**Assigned task:** Every record must appear in your reply exactly as written.

(Stored data)

···

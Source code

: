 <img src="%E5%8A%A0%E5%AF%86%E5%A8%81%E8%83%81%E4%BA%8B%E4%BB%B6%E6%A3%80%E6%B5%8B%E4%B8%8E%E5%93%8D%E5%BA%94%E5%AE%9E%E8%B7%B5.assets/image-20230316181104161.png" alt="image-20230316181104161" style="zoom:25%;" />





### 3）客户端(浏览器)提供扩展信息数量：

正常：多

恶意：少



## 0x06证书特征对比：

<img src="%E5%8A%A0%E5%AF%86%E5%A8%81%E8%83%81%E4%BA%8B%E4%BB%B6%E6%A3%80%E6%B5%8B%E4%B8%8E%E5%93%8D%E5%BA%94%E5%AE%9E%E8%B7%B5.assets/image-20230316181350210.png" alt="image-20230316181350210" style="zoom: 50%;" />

···

**Written answer:**
Source code

: <img src="%E5%8A%A0%E5%AF%86%E5%A8%81%E8%83%81%E4%BA%8B%E4%BB%B6%E6%A3%80%E6%B5%8B%E4%B8%8E%E5%93%8D%E5%BA%94%E5%AE%9E%E8%B7%B5.assets/image-20230316181104161.png" alt="image-20230316181104161" style="zoom:25%;" />





### 3）客户端(浏览器)提供扩展信息数量：

正常：多

恶意：少



## 0x06证书特征对比：

<img src="%E5%8A%A0%E5%AF%86%E5%A8%81%E8%83%81%E4%BA%8B%E4%BB%B6%E6%A3%80%E6%B5%8B%E4%B8%8E%E5%93%8D%E5%BA%94%E5%AE%9E%E8%B7%B5.assets/image-20230316181350210.png" alt="image-20230316181350210" style="zoom: 50%;" />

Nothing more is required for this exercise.